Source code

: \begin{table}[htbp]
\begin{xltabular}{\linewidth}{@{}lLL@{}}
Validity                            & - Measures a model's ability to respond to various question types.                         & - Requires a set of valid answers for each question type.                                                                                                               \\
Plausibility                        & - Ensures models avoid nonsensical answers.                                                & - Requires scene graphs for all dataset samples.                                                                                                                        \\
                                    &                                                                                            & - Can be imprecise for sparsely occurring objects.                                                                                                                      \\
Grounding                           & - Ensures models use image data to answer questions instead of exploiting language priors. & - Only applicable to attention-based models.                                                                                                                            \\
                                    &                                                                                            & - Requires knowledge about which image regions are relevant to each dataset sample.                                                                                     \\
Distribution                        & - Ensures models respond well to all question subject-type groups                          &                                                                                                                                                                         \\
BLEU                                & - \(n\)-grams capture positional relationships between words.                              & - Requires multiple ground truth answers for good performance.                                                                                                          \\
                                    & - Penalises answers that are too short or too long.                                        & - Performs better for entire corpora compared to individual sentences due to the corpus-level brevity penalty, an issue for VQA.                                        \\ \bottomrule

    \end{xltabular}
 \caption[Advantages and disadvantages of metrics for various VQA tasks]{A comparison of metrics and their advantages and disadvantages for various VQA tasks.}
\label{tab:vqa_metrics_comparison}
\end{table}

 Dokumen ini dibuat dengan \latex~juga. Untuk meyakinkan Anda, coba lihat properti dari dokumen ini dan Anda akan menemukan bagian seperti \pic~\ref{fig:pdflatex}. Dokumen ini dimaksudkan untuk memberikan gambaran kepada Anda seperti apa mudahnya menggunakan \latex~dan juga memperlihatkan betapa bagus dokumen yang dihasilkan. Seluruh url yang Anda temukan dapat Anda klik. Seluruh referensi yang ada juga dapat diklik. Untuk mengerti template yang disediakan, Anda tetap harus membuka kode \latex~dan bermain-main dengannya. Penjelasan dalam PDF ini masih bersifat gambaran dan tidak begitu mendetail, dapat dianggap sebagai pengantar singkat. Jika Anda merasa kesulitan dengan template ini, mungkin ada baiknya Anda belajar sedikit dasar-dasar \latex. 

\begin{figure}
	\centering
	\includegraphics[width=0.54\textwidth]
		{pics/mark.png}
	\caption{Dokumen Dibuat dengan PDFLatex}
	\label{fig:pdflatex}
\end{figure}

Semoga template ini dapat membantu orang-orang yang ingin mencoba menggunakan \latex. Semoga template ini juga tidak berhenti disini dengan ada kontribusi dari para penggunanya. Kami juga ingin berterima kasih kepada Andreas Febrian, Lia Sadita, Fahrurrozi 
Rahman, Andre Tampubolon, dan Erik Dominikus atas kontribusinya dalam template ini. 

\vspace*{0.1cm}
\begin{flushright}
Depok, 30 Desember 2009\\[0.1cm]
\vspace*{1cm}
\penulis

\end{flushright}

- - -

*EXERCISE AIM*
Each line in the data that holds the string "various" should be found and copied.

*SOLUTION TO THIS TASK*
Validity                            & - Measures a model's ability to respond to various question types.                         & - Requires a set of valid answers for each question type.                                                                                                               \\
 \caption[Advantages and disadvantages of metrics for various VQA tasks]{A comparison of metrics and their advantages and disadvantages for various VQA tasks.}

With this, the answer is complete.